Description of the task —
Only some lines are wanted. Transcribe, exactly, the lines below from the line with "- David Lipsky, author, discussed" up to and including the line with "- Yael Luttwak, former".

Recorded data —
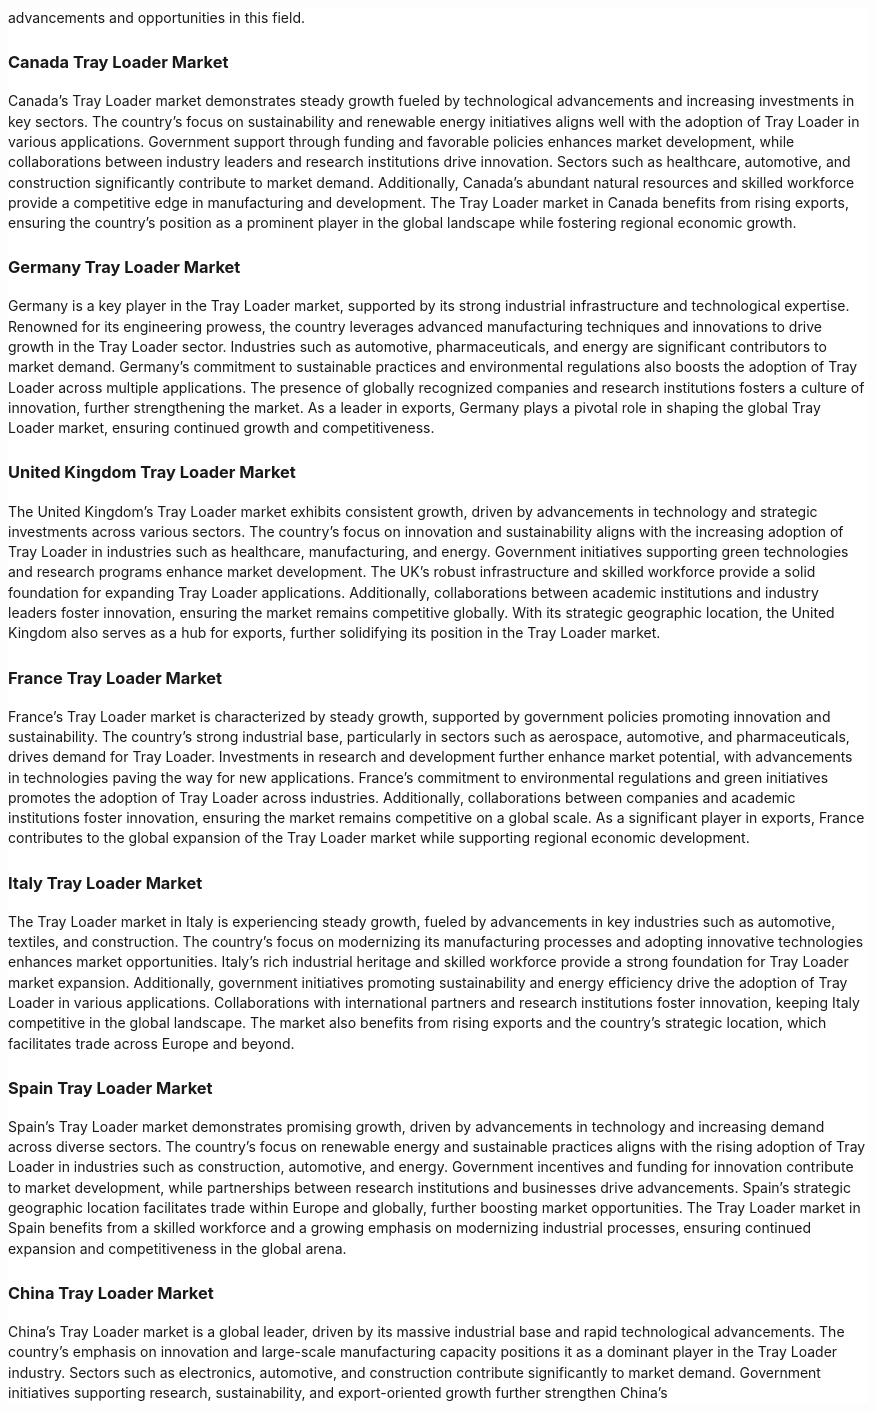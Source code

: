 advancements and opportunities in this field.</p><h3>Canada Tray Loader Market</h3><p>Canada&rsquo;s Tray Loader market demonstrates steady growth fueled by technological advancements and increasing investments in key sectors. The country&rsquo;s focus on sustainability and renewable energy initiatives aligns well with the adoption of Tray Loader in various applications. Government support through funding and favorable policies enhances market development, while collaborations between industry leaders and research institutions drive innovation. Sectors such as healthcare, automotive, and construction significantly contribute to market demand. Additionally, Canada&rsquo;s abundant natural resources and skilled workforce provide a competitive edge in manufacturing and development. The Tray Loader market in Canada benefits from rising exports, ensuring the country&rsquo;s position as a prominent player in the global landscape while fostering regional economic growth.</p><h3>Germany Tray Loader Market</h3><p>Germany is a key player in the Tray Loader market, supported by its strong industrial infrastructure and technological expertise. Renowned for its engineering prowess, the country leverages advanced manufacturing techniques and innovations to drive growth in the Tray Loader sector. Industries such as automotive, pharmaceuticals, and energy are significant contributors to market demand. Germany&rsquo;s commitment to sustainable practices and environmental regulations also boosts the adoption of Tray Loader across multiple applications. The presence of globally recognized companies and research institutions fosters a culture of innovation, further strengthening the market. As a leader in exports, Germany plays a pivotal role in shaping the global Tray Loader market, ensuring continued growth and competitiveness.</p><h3>United Kingdom Tray Loader Market</h3><p>The United Kingdom&rsquo;s Tray Loader market exhibits consistent growth, driven by advancements in technology and strategic investments across various sectors. The country&rsquo;s focus on innovation and sustainability aligns with the increasing adoption of Tray Loader in industries such as healthcare, manufacturing, and energy. Government initiatives supporting green technologies and research programs enhance market development. The UK&rsquo;s robust infrastructure and skilled workforce provide a solid foundation for expanding Tray Loader applications. Additionally, collaborations between academic institutions and industry leaders foster innovation, ensuring the market remains competitive globally. With its strategic geographic location, the United Kingdom also serves as a hub for exports, further solidifying its position in the Tray Loader market.</p><h3>France Tray Loader Market</h3><p>France&rsquo;s Tray Loader market is characterized by steady growth, supported by government policies promoting innovation and sustainability. The country&rsquo;s strong industrial base, particularly in sectors such as aerospace, automotive, and pharmaceuticals, drives demand for Tray Loader. Investments in research and development further enhance market potential, with advancements in technologies paving the way for new applications. France&rsquo;s commitment to environmental regulations and green initiatives promotes the adoption of Tray Loader across industries. Additionally, collaborations between companies and academic institutions foster innovation, ensuring the market remains competitive on a global scale. As a significant player in exports, France contributes to the global expansion of the Tray Loader market while supporting regional economic development.</p><h3>Italy Tray Loader Market</h3><p>The Tray Loader market in Italy is experiencing steady growth, fueled by advancements in key industries such as automotive, textiles, and construction. The country&rsquo;s focus on modernizing its manufacturing processes and adopting innovative technologies enhances market opportunities. Italy&rsquo;s rich industrial heritage and skilled workforce provide a strong foundation for Tray Loader market expansion. Additionally, government initiatives promoting sustainability and energy efficiency drive the adoption of Tray Loader in various applications. Collaborations with international partners and research institutions foster innovation, keeping Italy competitive in the global landscape. The market also benefits from rising exports and the country&rsquo;s strategic location, which facilitates trade across Europe and beyond.</p><h3>Spain Tray Loader Market</h3><p>Spain&rsquo;s Tray Loader market demonstrates promising growth, driven by advancements in technology and increasing demand across diverse sectors. The country&rsquo;s focus on renewable energy and sustainable practices aligns with the rising adoption of Tray Loader in industries such as construction, automotive, and energy. Government incentives and funding for innovation contribute to market development, while partnerships between research institutions and businesses drive advancements. Spain&rsquo;s strategic geographic location facilitates trade within Europe and globally, further boosting market opportunities. The Tray Loader market in Spain benefits from a skilled workforce and a growing emphasis on modernizing industrial processes, ensuring continued expansion and competitiveness in the global arena.</p><h3>China Tray Loader Market</h3><p>China&rsquo;s Tray Loader market is a global leader, driven by its massive industrial base and rapid technological advancements. The country&rsquo;s emphasis on innovation and large-scale manufacturing capacity positions it as a dominant player in the Tray Loader industry. Sectors such as electronics, automotive, and construction contribute significantly to market demand. Government initiatives supporting research, sustainability, and export-oriented growth further strengthen China&rsquo;s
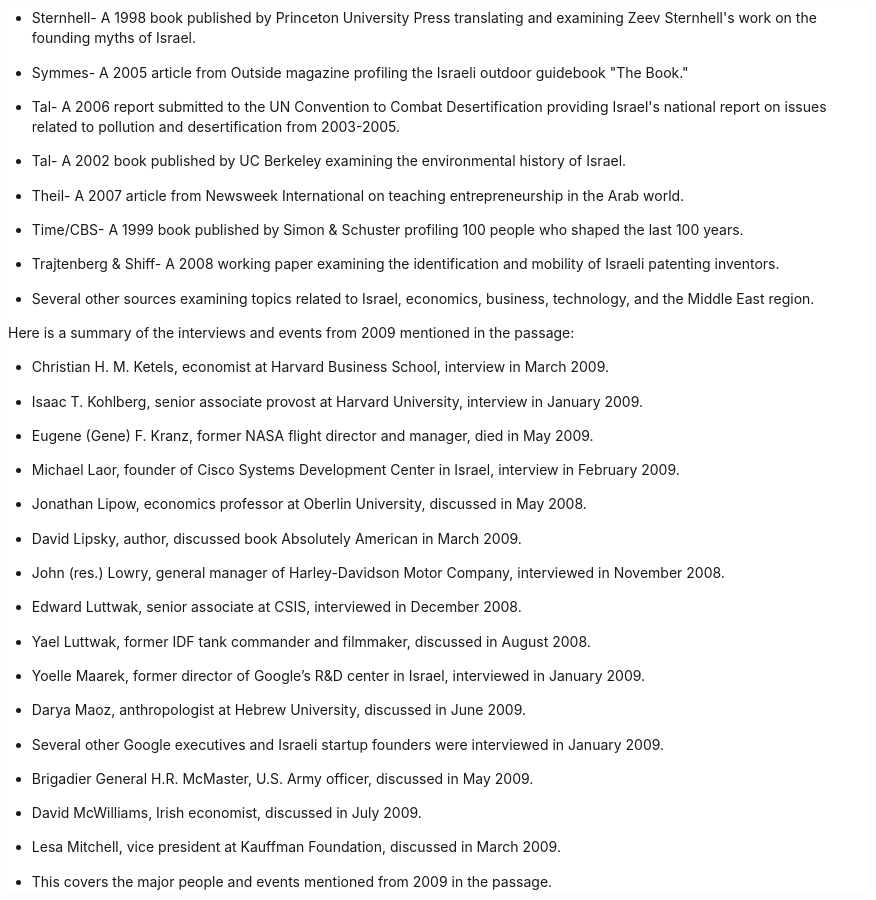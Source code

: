 - Sternhell- A 1998 book published by Princeton University Press translating and examining Zeev Sternhell's work on the founding myths of Israel.

- Symmes- A 2005 article from Outside magazine profiling the Israeli outdoor guidebook "The Book."

- Tal- A 2006 report submitted to the UN Convention to Combat Desertification providing Israel's national report on issues related to pollution and desertification from 2003-2005. 

- Tal- A 2002 book published by UC Berkeley examining the environmental history of Israel.

- Theil- A 2007 article from Newsweek International on teaching entrepreneurship in the Arab world.

- Time/CBS- A 1999 book published by Simon & Schuster profiling 100 people who shaped the last 100 years.

- Trajtenberg & Shiff- A 2008 working paper examining the identification and mobility of Israeli patenting inventors.

- Several other sources examining topics related to Israel, economics, business, technology, and the Middle East region.

 Here is a summary of the interviews and events from 2009 mentioned in the passage:

- Christian H. M. Ketels, economist at Harvard Business School, interview in March 2009. 

- Isaac T. Kohlberg, senior associate provost at Harvard University, interview in January 2009.

- Eugene (Gene) F. Kranz, former NASA flight director and manager, died in May 2009. 

- Michael Laor, founder of Cisco Systems Development Center in Israel, interview in February 2009.

- Jonathan Lipow, economics professor at Oberlin University, discussed in May 2008.

- David Lipsky, author, discussed book Absolutely American in March 2009. 

- John (res.) Lowry, general manager of Harley-Davidson Motor Company, interviewed in November 2008. 

- Edward Luttwak, senior associate at CSIS, interviewed in December 2008. 

- Yael Luttwak, former IDF tank commander and filmmaker, discussed in August 2008.

- Yoelle Maarek, former director of Google’s R&D center in Israel, interviewed in January 2009. 

- Darya Maoz, anthropologist at Hebrew University, discussed in June 2009.

- Several other Google executives and Israeli startup founders were interviewed in January 2009.

- Brigadier General H.R. McMaster, U.S. Army officer, discussed in May 2009.

- David McWilliams, Irish economist, discussed in July 2009.

- Lesa Mitchell, vice president at Kauffman Foundation, discussed in March 2009.

- This covers the major people and events mentioned from 2009 in the passage.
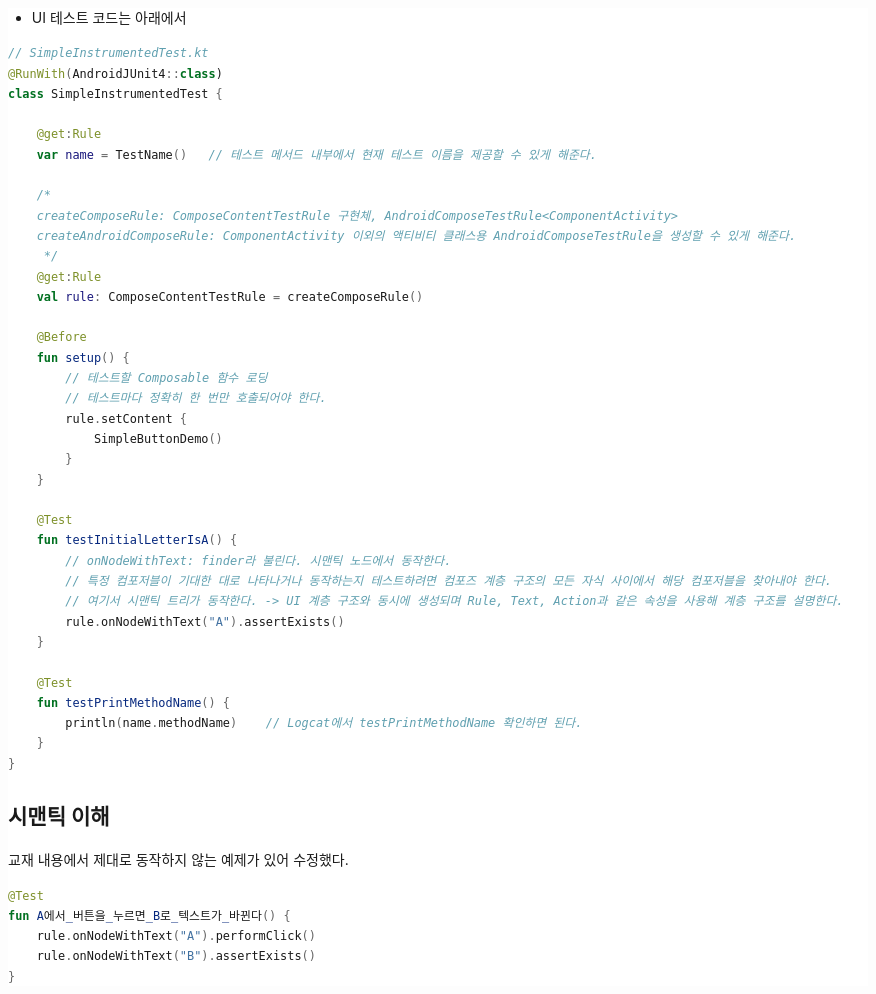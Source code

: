 - UI 테스트 코드는 아래에서

```kotlin
// SimpleInstrumentedTest.kt
@RunWith(AndroidJUnit4::class)
class SimpleInstrumentedTest {

    @get:Rule
    var name = TestName()   // 테스트 메서드 내부에서 현재 테스트 이름을 제공할 수 있게 해준다.

    /* 
    createComposeRule: ComposeContentTestRule 구현체, AndroidComposeTestRule<ComponentActivity>
    createAndroidComposeRule: ComponentActivity 이외의 액티비티 클래스용 AndroidComposeTestRule을 생성할 수 있게 해준다.
     */
    @get:Rule
    val rule: ComposeContentTestRule = createComposeRule()

    @Before
    fun setup() {
        // 테스트할 Composable 함수 로딩
        // 테스트마다 정확히 한 번만 호출되어야 한다.
        rule.setContent {
            SimpleButtonDemo()
        }
    }

    @Test
    fun testInitialLetterIsA() {
        // onNodeWithText: finder라 불린다. 시맨틱 노드에서 동작한다.
        // 특정 컴포저블이 기대한 대로 나타나거나 동작하는지 테스트하려면 컴포즈 계층 구조의 모든 자식 사이에서 해당 컴포저블을 찾아내야 한다.
        // 여기서 시맨틱 트리가 동작한다. -> UI 계층 구조와 동시에 생성되며 Rule, Text, Action과 같은 속성을 사용해 계층 구조를 설명한다.
        rule.onNodeWithText("A").assertExists()
    }

    @Test
    fun testPrintMethodName() {
        println(name.methodName)    // Logcat에서 testPrintMethodName 확인하면 된다. 
    }
}
```

## 시맨틱 이해

교재 내용에서 제대로 동작하지 않는 예제가 있어 수정했다.

```kotlin
@Test
fun A에서_버튼을_누르면_B로_텍스트가_바뀐다() {
    rule.onNodeWithText("A").performClick()
    rule.onNodeWithText("B").assertExists()
}
```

Problem solution —
- David Lipsky, author, discussed book Absolutely American in March 2009. 

- John (res.) Lowry, general manager of Harley-Davidson Motor Company, interviewed in November 2008. 

- Edward Luttwak, senior associate at CSIS, interviewed in December 2008. 

- Yael Luttwak, former IDF tank commander and filmmaker, discussed in August 2008.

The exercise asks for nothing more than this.